Saturday, September 24, 2011

I, Elizabeth by Rosalind Miles


Historical Fiction (618 pgs.)


Publicly declared a bastard at the age of three, daughter of a disgraced and executed mother, last in the line of succession to the throne of England, Elizabeth I inherited an England ravaged by bloody religious conflict, at war with Spain and France, and badly in debt. When she died in 1603, after a forty-five year reign, her empire spanned two continents and was united under one church, victorious in war, and blessed with an overflowing treasury. What's more, her favorites--William Shakespeare, Sir Francis Drake, and Sir Walter Raleigh--had made the Elizabethan era a cultural golden age still remembered today.

But for Elizabeth the woman, tragedy went hand in hand with triumph. Politics and scandal forced the passionate queen to reject her true love, Robert Dudley, and to execute his stepson, her much-adored Lord Essex. By turns imperious, brilliant, calculating, vain, and witty, this is the Elizabeth the world never knew. From the days of her brutal father, Henry VIII, to her final dying moments, Elizabeth tells her story in her own words.


Elizabeth I is quite possibly my favorite historical figure of English history. I adore and respect this powerful woman who brought the world to her feet in a time when women were extremely undervalued. If there was ever a school project to do on a famous historical person, I always chose Queen Elizabeth I.

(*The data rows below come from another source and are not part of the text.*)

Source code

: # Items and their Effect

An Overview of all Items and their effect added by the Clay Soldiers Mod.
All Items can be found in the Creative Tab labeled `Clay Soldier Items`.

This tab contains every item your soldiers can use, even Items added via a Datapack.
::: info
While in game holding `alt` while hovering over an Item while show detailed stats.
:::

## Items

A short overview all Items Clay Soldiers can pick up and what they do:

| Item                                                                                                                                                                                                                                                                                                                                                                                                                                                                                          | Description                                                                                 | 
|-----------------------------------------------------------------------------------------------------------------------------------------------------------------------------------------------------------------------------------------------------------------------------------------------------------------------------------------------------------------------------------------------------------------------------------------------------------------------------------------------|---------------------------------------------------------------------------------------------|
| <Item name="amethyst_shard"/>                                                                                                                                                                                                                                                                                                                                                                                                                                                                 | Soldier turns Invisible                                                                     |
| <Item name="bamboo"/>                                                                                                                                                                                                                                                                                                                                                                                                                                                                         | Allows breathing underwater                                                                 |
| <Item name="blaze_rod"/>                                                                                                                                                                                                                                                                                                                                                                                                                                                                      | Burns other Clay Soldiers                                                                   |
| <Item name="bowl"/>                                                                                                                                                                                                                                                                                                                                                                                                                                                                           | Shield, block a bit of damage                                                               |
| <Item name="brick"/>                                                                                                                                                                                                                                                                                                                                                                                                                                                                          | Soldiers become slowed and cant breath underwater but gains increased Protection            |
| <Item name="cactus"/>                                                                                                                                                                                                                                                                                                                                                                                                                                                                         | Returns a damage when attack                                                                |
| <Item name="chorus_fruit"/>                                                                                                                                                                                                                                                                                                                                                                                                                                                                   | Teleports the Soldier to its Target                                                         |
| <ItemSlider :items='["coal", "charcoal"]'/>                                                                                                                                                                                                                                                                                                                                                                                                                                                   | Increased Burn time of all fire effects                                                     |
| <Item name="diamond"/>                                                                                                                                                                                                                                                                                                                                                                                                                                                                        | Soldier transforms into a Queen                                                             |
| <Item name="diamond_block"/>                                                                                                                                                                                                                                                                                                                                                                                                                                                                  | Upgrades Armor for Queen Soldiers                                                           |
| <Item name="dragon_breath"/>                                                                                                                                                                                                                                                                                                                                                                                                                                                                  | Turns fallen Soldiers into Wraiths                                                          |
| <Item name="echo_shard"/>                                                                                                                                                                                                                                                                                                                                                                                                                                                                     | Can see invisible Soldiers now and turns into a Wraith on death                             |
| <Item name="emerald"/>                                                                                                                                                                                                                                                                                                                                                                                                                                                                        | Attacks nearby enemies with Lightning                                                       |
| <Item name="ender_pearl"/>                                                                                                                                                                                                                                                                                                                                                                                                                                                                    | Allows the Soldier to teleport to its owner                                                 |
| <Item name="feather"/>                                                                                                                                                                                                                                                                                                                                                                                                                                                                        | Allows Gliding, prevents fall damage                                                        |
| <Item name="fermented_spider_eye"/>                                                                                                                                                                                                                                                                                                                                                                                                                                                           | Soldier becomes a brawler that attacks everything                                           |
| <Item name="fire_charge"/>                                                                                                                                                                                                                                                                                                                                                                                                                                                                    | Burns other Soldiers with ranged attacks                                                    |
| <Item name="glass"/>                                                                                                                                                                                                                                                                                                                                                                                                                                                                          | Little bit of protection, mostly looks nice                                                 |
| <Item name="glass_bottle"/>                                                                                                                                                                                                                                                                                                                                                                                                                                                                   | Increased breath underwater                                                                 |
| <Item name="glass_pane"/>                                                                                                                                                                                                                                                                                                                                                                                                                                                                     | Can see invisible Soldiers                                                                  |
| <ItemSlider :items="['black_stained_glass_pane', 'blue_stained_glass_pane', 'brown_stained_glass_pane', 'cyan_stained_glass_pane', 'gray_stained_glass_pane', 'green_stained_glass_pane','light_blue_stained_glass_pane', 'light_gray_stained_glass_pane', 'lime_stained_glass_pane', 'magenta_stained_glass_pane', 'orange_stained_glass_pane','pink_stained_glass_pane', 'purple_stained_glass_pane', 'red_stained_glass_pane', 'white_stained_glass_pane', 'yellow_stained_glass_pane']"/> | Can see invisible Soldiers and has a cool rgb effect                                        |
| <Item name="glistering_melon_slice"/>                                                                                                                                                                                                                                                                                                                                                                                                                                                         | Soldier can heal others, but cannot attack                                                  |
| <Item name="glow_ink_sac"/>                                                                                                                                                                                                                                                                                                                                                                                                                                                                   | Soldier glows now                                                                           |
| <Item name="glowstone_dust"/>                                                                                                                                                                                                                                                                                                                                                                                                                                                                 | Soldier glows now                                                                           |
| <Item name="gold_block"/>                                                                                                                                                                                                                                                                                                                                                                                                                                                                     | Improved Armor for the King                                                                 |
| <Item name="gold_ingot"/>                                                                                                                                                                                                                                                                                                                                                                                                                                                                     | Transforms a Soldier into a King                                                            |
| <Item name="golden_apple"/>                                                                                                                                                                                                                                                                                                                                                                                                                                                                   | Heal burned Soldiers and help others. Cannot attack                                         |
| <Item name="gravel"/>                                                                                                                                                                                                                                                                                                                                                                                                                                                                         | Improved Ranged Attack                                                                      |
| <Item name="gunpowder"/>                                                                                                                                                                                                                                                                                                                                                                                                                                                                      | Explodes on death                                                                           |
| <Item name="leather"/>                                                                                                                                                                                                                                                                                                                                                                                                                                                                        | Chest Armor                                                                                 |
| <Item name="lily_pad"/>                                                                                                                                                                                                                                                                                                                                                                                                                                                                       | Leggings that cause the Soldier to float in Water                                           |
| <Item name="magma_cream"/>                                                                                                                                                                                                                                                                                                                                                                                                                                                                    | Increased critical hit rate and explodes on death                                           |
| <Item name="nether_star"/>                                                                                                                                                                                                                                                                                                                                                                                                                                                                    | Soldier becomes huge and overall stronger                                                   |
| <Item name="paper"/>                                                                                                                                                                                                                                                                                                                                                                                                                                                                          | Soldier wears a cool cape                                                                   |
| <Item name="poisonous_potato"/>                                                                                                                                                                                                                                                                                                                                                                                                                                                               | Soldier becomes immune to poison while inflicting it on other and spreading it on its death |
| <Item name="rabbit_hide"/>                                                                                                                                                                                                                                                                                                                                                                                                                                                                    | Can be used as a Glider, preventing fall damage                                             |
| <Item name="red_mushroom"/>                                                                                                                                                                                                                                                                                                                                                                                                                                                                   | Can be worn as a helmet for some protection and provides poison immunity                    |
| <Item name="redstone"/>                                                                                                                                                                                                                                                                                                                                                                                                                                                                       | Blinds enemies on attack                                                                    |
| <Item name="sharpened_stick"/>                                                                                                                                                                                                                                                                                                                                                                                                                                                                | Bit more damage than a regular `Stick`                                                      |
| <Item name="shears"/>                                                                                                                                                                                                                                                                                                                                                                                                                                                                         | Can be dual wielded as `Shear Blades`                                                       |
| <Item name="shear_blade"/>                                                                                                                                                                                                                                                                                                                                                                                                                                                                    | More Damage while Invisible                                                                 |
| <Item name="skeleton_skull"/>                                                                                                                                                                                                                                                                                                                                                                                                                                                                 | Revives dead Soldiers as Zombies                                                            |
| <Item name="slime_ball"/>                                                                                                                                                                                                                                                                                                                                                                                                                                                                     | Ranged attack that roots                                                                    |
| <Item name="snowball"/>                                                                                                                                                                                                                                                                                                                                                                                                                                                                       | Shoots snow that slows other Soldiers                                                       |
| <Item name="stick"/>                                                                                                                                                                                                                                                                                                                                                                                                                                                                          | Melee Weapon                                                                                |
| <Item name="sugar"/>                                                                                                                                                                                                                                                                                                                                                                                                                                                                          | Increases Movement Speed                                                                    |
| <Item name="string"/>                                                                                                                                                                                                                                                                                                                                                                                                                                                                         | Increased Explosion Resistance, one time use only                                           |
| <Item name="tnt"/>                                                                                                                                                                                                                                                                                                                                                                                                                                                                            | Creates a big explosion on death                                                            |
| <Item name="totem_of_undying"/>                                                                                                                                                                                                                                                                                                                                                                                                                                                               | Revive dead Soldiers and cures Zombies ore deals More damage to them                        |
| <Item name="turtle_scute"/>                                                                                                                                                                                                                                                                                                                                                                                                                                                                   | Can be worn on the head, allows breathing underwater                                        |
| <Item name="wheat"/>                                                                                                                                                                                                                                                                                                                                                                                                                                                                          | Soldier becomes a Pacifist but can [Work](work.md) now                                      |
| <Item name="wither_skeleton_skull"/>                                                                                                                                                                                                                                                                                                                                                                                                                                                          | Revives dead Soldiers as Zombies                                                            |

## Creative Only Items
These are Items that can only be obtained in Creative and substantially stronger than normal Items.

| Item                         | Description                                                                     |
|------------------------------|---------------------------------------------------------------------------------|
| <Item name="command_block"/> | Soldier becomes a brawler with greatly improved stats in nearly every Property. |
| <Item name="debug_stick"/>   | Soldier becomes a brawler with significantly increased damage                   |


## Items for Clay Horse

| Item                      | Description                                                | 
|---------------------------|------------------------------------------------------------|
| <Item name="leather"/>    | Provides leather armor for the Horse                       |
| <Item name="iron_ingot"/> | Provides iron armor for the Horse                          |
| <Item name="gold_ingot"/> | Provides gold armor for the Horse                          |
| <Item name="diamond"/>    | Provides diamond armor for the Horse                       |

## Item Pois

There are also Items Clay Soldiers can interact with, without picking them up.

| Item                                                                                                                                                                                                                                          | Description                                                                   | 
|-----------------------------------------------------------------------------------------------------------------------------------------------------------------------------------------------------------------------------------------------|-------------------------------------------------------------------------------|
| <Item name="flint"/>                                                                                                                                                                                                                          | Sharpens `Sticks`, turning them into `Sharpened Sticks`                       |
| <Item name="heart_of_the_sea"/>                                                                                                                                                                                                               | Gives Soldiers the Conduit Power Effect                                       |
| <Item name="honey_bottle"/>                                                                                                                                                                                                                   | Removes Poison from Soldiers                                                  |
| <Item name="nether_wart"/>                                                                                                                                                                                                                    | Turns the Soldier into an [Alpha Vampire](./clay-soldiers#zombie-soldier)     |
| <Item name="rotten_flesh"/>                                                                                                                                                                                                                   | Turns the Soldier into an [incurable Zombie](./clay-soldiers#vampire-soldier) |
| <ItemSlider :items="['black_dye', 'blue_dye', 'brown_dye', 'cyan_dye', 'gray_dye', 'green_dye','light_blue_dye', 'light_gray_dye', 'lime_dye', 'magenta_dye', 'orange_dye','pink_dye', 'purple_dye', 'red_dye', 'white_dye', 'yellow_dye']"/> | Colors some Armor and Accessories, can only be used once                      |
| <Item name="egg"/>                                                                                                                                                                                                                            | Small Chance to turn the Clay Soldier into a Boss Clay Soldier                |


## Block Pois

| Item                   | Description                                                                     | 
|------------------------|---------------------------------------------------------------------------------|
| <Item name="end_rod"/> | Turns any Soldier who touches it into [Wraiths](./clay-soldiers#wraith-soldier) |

Because she is such the famous Queen of England, there are many interpretations of her that exist today. Rosalind Miles did an excellent job of blending all of these different personas to create a person out of all of the history; a living, breathing human being.

The historical accuracy of this novel is very good. So good, in fact, that I found myself scrambling to keep track of all of the characters! I enjoyed the fact that Rosalind Miles managed to give the reader a great sense of historical presence without having to slap on paragraphs and paragraphs of lengthy description, which can really become too overwhelming at times.

Rosalind Miles succeeded in capturing the art of historical fiction: crafting a driving, engaging story out of pre-determined events. Some authors err on the side of history, and make their stories too textbooky; others err on the side of fiction, making their story too unbelievable. But Rosalind Miles managed to capture the best of both worlds.

I also enjoyed the fact that Miles was able to blend two distinct personas of Elizabeth I: the Queen, and the woman. Even though Elizabeth I is famed for her wise and powerful rule of England, history tends to turn a blind eye to the woman behind the Queen. Because like any other woman, or human for that matter, she would have had her faults. This novel was a refreshing reminder of the person that Elizabeth I truly was... and even she could not escape her biggest downfall: her own heart.

This novel, albeit a very hefty 600+ pages, was a journey; a journey with Queen Elizabeth I. It is truly a window into her mind, her heart, and her soul, and I am glad to have read it.